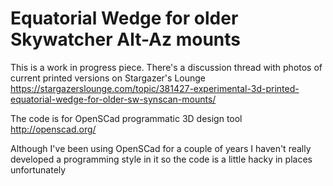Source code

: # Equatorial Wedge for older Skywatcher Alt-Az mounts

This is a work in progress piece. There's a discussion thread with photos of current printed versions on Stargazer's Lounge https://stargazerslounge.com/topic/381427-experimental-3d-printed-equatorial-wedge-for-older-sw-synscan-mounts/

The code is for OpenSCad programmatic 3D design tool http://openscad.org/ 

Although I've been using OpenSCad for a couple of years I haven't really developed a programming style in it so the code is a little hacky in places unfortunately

* * *

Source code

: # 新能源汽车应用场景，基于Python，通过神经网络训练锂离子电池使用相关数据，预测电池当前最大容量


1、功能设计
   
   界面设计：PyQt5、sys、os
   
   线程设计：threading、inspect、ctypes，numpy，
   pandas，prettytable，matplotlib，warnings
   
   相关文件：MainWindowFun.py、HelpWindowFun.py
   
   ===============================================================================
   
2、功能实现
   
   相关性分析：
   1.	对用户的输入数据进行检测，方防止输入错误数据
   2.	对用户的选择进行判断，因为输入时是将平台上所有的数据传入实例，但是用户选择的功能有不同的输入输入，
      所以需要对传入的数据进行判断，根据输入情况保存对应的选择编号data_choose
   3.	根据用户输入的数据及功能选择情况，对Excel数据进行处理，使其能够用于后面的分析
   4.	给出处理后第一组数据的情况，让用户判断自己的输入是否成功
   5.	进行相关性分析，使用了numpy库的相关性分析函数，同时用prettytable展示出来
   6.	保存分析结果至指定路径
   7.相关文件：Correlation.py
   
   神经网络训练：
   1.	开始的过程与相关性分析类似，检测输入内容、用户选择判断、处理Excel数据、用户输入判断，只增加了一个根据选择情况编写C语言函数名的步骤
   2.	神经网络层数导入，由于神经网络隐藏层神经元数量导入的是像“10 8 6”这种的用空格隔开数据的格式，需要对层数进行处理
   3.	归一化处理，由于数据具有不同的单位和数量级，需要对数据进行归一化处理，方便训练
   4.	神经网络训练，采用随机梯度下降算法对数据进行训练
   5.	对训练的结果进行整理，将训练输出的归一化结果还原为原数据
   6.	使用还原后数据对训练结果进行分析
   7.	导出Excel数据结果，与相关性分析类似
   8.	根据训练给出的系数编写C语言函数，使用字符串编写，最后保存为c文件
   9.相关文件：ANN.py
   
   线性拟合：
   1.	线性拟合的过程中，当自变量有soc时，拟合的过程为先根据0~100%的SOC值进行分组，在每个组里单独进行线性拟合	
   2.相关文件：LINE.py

==

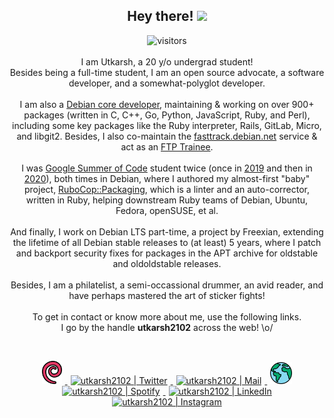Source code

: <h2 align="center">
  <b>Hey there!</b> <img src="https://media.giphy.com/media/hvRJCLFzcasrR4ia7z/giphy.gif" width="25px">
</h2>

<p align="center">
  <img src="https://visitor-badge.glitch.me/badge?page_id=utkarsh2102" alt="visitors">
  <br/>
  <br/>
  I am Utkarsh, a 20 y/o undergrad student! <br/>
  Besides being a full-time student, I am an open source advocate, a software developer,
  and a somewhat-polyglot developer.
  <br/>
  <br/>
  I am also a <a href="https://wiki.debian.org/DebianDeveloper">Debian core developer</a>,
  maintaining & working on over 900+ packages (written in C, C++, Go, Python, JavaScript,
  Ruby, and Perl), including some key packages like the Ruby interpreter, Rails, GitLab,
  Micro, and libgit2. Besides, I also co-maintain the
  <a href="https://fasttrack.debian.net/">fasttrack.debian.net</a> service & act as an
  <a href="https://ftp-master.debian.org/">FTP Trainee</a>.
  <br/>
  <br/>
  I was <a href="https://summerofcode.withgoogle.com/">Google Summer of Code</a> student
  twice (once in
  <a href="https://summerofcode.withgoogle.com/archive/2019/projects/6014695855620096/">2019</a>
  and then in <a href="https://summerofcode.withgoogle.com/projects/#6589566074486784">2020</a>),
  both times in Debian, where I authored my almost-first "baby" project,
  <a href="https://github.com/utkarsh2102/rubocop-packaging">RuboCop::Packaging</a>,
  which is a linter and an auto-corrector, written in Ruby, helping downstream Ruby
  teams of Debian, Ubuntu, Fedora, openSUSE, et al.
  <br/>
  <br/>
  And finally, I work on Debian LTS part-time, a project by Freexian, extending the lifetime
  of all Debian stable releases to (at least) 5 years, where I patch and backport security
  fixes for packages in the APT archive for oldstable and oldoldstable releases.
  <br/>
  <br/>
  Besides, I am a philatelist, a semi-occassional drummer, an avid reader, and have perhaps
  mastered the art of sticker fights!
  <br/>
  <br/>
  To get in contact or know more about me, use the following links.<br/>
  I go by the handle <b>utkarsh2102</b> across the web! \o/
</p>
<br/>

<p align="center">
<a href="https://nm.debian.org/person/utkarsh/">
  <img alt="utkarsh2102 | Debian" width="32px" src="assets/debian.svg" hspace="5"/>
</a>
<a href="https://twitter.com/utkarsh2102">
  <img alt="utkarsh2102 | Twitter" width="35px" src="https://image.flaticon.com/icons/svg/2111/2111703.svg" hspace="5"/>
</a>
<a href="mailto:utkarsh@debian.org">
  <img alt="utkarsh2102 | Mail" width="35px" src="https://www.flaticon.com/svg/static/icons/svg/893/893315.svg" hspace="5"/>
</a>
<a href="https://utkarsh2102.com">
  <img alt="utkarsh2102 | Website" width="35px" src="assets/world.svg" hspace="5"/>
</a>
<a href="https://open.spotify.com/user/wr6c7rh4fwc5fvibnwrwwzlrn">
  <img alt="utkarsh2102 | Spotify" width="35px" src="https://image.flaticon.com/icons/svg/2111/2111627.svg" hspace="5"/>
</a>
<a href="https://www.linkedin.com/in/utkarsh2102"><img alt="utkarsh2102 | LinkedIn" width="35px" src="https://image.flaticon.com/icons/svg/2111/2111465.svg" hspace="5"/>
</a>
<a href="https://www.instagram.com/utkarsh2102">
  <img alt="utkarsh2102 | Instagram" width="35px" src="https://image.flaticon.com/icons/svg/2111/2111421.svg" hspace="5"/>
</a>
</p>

▶ Problem details
Each line in the data that holds the string "student" must be returned.

▶ Exercise result
  I am Utkarsh, a 20 y/o undergrad student! <br/>
  Besides being a full-time student, I am an open source advocate, a software developer,
  I was <a href="https://summerofcode.withgoogle.com/">Google Summer of Code</a> student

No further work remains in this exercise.